Kansas coach Bill Self admitted that in normal times, he would probably have pulled Robinson out of the game after the slow, stumbling start.
"But I was going to do everything I could to let him play through that tonight," Self said. "I knew he needed to be out there."
When Robinson came off the bench less than four minutes into the game, the crowd of 16,300 gave him a standing ovation. Another huge roar accompanied him back to the bench for a quick rest.
"It is beyond amazing," he said. "We have great people all across Kansas. This past month has really opened my yes to how amazing this place is. It is beyond words to describe how I feel and the love that I have for the University of Kansas and the fans."
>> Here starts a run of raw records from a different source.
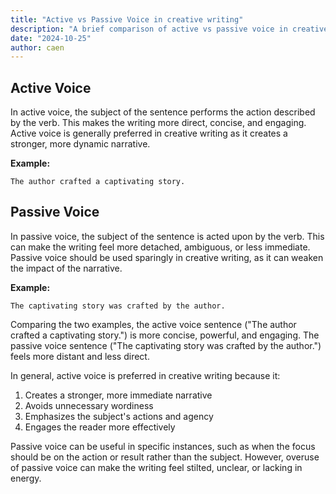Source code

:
 ```yaml
---
title: "Active vs Passive Voice in creative writing"
description: "A brief comparison of active vs passive voice in creative writing with examples"
date: "2024-10-25"
author: caen
---
```


## Active Voice

In active voice, the subject of the sentence performs the action described by the verb. This makes the writing more direct, concise, and engaging. Active voice is generally preferred in creative writing as it creates a stronger, more dynamic narrative.

**Example:**

```
The author crafted a captivating story.
```

## Passive Voice

In passive voice, the subject of the sentence is acted upon by the verb. This can make the writing feel more detached, ambiguous, or less immediate. Passive voice should be used sparingly in creative writing, as it can weaken the impact of the narrative.

**Example:**

```
The captivating story was crafted by the author.
```

Comparing the two examples, the active voice sentence ("The author crafted a captivating story.") is more concise, powerful, and engaging. The passive voice sentence ("The captivating story was crafted by the author.") feels more distant and less direct.

In general, active voice is preferred in creative writing because it:

1. Creates a stronger, more immediate narrative
2. Avoids unnecessary wordiness
3. Emphasizes the subject's actions and agency
4. Engages the reader more effectively

Passive voice can be useful in specific instances, such as when the focus should be on the action or result rather than the subject. However, overuse of passive voice can make the writing feel stilted, unclear, or lacking in energy.
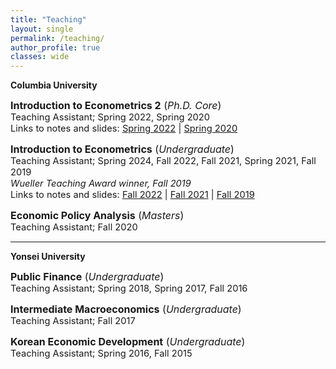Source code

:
 ```yaml
---
title: "Teaching"
layout: single
permalink: /teaching/
author_profile: true
classes: wide
---
```




**Columbia University**


  <span style="font-size:12pt;">**Introduction to Econometrics 2** (*Ph.D. Core*)</span><br>
  <span style="font-size:11pt;"> Teaching Assistant; Spring 2022, Spring 2020</span><br>
  <span style="font-size:11pt;"> Links to notes and slides: [Spring 2022](https://github.com/seunghunlee918/phd_econometrics_2022s) | [Spring 2020](https://github.com/seunghunlee918/phd_econometrics) </span><br>


<span style="font-size:12pt;">**Introduction to Econometrics**  (*Undergraduate*)</span><br>
<span style="font-size:11pt;">  Teaching Assistant; Spring 2024, Fall 2022, Fall 2021, Spring 2021, Fall 2019</span><br>
<span style="font-size:11pt;">   *Wueller Teaching Award winner, Fall 2019*</span><br>
<span style="font-size:11pt;"> Links to notes and slides: [Fall 2022](https://github.com/seunghunlee918/ugrad_introtometrics_2022f) | [Fall 2021](https://github.com/seunghunlee918/ugrad_introtometrics_2021f) | [Fall 2019](https://github.com/seunghunlee918/ugrad_introtometrics) 


<span style="font-size:12pt;">**Economic Policy Analysis** (*Masters*)</span><br>
<span style="font-size:11pt;"> Teaching Assistant; Fall 2020</span><br>
  
  

 
 
---
**Yonsei University**

<span style="font-size:12pt;">**Public Finance** (*Undergraduate*) </span><br> 
<span style="font-size:11pt;"> Teaching Assistant; Spring 2018, Spring 2017, Fall 2016</span><br>
 
<span style="font-size:12pt;">**Intermediate Macroeconomics** (*Undergraduate*)</span><br>
<span style="font-size:11pt;">Teaching Assistant; Fall 2017</span>
  
  <span style="font-size:12pt;">**Korean Economic Development** (*Undergraduate*)</span><br>
  <span style="font-size:11pt;">Teaching Assistant; Spring 2016, Fall 2015</span>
When the entire team and coaching staff returned late Thursday afternoon from services in Washington, D.C., for Lisa Robinson, they did not deny that they were exhausted. In one week, they had flown back and forth through three time zones and dealt with the deaths of Josh Selby's close friend as well as the loss of Robinson's mother.
But they showed no signs of fatigue against the Wildcats.
With Selby and Tyrel Reed hitting 3-pointers and Markieff Morris completing a three-point play, the Jayhawks bolted to a 15-2 lead en route to their 15th win in their last 16 meetings with Kansas State. In the Big 12 era, the series stands at a lopsided 34-2.
Jamar Samuels was the only other Wildcat in double figures with 10 points.
In one quick flurry in the first half, Robinson had three straight buckets, building the lead to 55-31.
"He got on a roll there for a minute," Self said with a grin. "Good thing he got tired. He would have shot the next one from half court. But he played so well. He played so well. So much energy. We're so proud of him."
Selby had 12 points and Marcus Morris had 10 points and nine rebounds for Kansas.
Time after time, the Jayhawks got uncontested dunks and easy shots. Until the final minutes, Kansas State had only five offensive rebounds and got almost no second-chance points.
A disgusted Kansas State coach Frank Martin called a time out when Marcus Morris was left unguarded and all by himself under the basket for a thunderous dunk less than two minutes into the second half.
But less than three minutes later, it happened again when Brady Morningstar whipped a pass to a wide-open Marcus for another dunk that made it 47-24.
Selby, whose close friend was killed last Saturday in Baltimore, hit a 3-pointer that put the Jayhawks on top 81-49, their biggest lead.
Senior Curtis Kelly, one of Kansas State's top players, did not appear in the game. Martin refused to say why.
"Next question," he said when asked.